Find each line below where the word "logical" occurs, and copy it.

▶ _TASK INPUTS_:
★ ★ ★ ★

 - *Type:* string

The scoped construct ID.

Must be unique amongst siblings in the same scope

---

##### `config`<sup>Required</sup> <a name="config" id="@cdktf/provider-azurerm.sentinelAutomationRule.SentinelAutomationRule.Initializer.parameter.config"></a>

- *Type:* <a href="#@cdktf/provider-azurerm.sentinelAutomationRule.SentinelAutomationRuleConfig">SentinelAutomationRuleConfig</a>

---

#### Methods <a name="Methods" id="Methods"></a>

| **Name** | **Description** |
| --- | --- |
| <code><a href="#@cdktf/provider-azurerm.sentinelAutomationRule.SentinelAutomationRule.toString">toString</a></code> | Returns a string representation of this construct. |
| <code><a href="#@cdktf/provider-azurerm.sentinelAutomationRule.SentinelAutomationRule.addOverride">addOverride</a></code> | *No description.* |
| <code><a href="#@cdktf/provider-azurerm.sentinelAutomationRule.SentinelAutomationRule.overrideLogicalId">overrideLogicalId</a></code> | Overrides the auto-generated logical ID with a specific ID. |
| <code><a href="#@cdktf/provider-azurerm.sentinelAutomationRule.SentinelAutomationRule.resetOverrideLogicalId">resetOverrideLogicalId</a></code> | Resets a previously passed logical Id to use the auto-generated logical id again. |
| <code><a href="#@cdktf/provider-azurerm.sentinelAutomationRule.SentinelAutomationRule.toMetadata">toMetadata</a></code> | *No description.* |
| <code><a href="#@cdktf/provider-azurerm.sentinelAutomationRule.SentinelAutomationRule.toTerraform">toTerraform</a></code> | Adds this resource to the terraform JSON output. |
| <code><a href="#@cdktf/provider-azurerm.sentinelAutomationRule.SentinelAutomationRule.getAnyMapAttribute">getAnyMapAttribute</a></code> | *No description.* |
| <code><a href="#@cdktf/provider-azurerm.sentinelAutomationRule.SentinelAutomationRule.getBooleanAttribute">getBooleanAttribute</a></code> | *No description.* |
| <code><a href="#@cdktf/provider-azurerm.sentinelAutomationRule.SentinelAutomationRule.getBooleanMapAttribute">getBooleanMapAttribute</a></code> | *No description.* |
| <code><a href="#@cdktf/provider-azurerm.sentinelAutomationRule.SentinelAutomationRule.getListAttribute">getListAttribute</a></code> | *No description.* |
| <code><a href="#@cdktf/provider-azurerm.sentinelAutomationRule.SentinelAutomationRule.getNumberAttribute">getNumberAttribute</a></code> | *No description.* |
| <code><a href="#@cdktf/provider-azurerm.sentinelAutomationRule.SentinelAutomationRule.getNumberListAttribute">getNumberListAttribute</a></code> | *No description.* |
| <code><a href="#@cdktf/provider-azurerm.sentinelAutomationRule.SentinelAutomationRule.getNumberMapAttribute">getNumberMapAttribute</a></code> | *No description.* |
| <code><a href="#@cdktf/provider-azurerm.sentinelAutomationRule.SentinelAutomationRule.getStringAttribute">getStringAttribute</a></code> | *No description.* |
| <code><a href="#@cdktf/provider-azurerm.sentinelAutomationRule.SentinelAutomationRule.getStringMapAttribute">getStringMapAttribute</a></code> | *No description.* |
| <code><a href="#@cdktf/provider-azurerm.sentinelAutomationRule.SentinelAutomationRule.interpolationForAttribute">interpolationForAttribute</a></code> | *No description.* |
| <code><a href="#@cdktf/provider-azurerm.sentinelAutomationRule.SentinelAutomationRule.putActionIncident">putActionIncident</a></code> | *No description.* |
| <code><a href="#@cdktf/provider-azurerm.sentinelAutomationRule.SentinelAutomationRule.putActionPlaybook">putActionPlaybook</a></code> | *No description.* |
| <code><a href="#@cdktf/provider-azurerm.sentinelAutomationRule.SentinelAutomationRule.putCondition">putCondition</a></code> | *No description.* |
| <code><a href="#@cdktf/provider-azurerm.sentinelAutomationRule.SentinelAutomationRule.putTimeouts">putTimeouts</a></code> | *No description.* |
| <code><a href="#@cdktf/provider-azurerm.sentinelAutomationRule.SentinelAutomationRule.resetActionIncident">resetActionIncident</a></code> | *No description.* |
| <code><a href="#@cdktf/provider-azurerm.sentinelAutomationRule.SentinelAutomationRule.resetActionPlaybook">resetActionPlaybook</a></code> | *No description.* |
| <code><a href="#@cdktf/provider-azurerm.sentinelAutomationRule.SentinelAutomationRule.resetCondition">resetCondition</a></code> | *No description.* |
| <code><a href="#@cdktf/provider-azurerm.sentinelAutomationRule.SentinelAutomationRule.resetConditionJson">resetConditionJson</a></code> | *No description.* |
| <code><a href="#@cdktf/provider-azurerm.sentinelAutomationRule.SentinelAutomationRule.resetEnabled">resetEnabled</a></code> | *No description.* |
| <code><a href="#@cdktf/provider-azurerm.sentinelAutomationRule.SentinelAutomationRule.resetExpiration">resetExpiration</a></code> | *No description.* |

★ ★ ★ ★

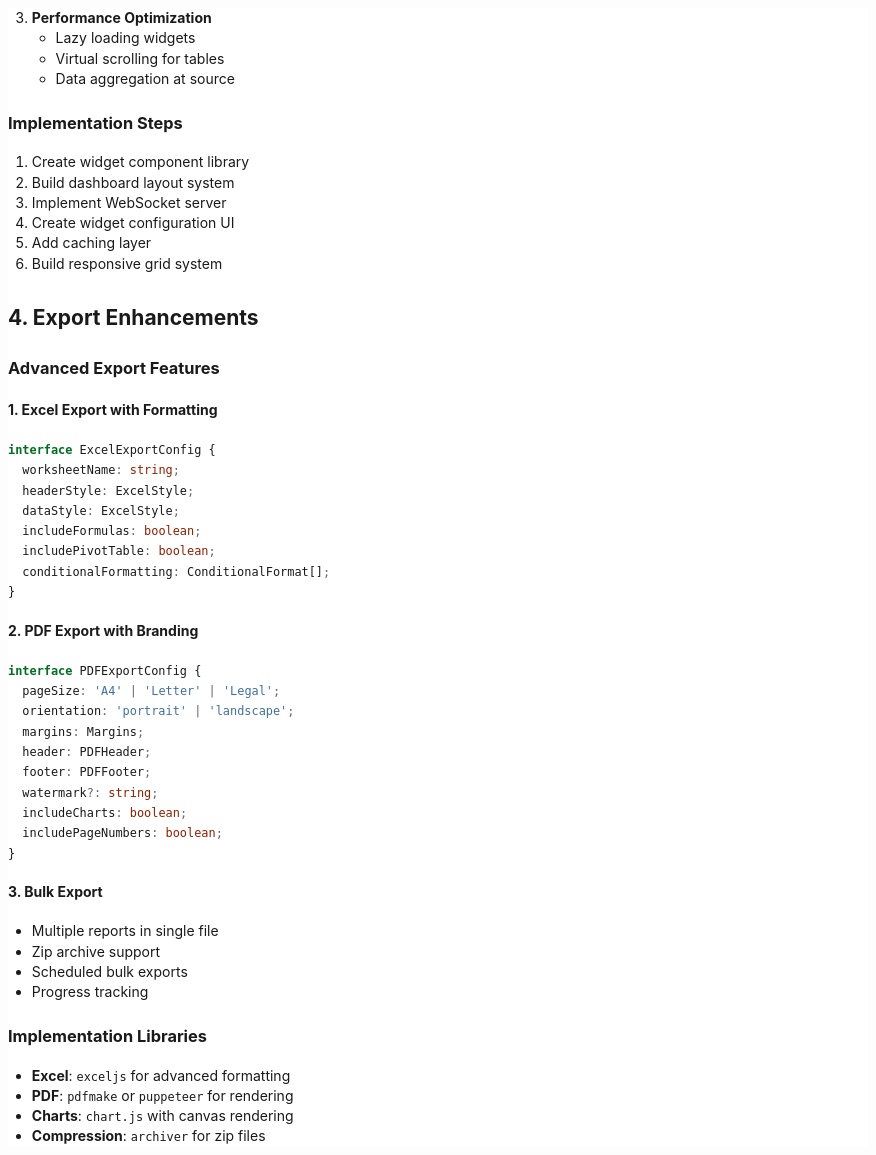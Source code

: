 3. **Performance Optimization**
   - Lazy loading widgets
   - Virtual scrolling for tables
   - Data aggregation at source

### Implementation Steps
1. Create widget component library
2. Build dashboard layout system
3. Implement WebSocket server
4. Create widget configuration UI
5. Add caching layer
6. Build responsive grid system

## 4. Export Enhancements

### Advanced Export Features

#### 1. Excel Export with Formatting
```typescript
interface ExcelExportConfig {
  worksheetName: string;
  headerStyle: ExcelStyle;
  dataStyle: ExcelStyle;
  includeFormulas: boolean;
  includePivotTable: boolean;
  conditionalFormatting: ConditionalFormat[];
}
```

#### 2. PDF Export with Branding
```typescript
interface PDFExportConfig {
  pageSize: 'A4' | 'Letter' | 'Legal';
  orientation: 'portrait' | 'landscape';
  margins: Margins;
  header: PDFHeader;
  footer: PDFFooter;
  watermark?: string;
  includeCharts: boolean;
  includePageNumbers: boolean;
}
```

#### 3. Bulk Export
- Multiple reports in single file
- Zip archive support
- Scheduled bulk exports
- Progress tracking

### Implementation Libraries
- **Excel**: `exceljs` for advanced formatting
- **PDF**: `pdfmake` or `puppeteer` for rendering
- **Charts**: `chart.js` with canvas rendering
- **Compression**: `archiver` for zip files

★ ★ ★ ★

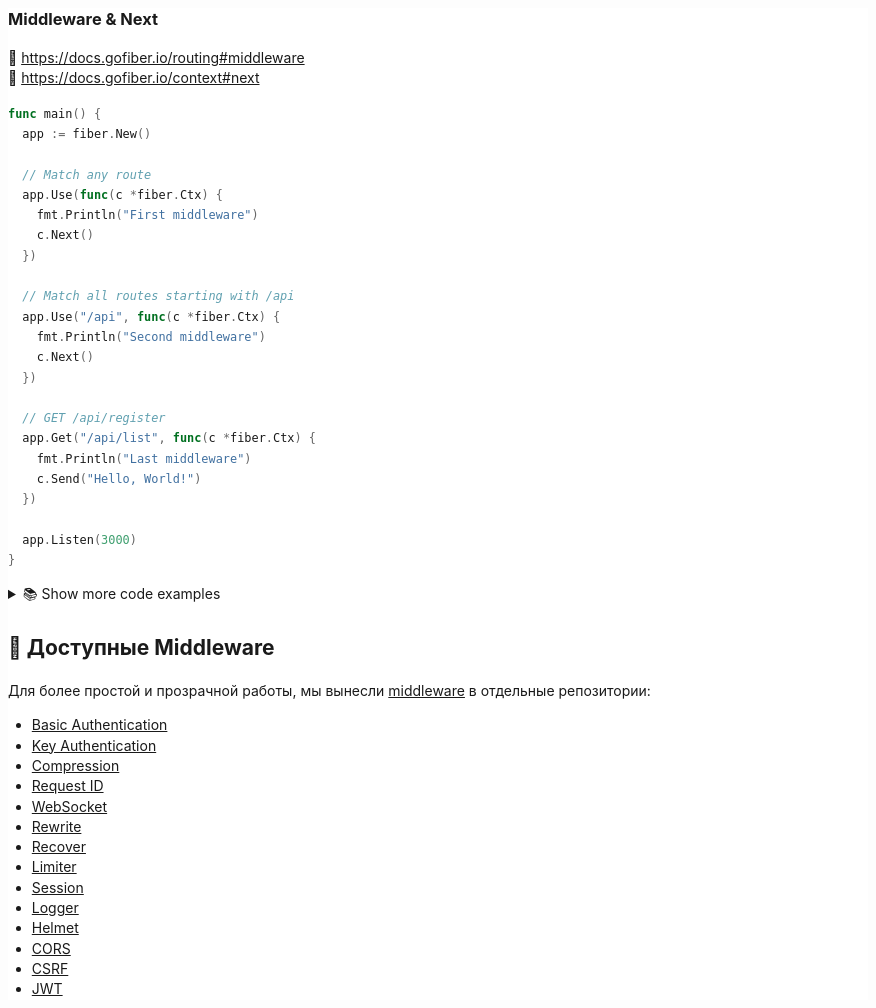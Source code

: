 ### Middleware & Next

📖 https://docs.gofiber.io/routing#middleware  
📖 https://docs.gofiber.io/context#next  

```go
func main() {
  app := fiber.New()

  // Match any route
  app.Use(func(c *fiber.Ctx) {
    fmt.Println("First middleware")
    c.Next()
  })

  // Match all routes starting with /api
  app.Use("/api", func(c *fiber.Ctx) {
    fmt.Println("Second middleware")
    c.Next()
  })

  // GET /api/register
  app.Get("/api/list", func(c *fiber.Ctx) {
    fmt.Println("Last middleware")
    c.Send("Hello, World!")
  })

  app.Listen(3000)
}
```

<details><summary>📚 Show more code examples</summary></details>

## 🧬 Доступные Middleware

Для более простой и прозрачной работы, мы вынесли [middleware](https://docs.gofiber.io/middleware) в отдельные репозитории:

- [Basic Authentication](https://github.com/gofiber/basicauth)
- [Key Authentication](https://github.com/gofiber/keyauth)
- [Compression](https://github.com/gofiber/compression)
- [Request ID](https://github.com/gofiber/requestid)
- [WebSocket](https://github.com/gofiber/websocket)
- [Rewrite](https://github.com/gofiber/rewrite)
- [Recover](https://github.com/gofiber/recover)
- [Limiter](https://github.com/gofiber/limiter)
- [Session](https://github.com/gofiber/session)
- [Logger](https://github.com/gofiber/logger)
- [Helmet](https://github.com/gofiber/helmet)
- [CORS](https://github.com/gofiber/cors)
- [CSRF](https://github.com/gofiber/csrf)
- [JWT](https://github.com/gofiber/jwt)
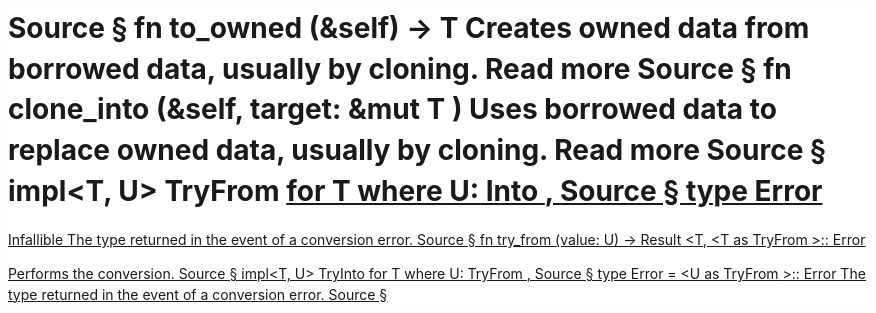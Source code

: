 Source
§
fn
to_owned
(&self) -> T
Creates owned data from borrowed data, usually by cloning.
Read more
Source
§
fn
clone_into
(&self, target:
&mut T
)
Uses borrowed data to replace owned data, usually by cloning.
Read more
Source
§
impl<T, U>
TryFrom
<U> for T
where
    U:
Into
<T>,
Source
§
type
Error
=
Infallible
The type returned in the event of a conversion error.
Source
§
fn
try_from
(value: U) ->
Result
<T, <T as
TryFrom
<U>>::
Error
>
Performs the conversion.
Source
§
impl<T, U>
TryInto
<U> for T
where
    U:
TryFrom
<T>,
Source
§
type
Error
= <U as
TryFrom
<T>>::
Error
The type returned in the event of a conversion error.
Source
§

★ ★ ★ ★

▶ _TASK RESPONSE_:
| <code><a href="#@cdktf/provider-azurerm.sentinelAutomationRule.SentinelAutomationRule.overrideLogicalId">overrideLogicalId</a></code> | Overrides the auto-generated logical ID with a specific ID. |
| <code><a href="#@cdktf/provider-azurerm.sentinelAutomationRule.SentinelAutomationRule.resetOverrideLogicalId">resetOverrideLogicalId</a></code> | Resets a previously passed logical Id to use the auto-generated logical id again. |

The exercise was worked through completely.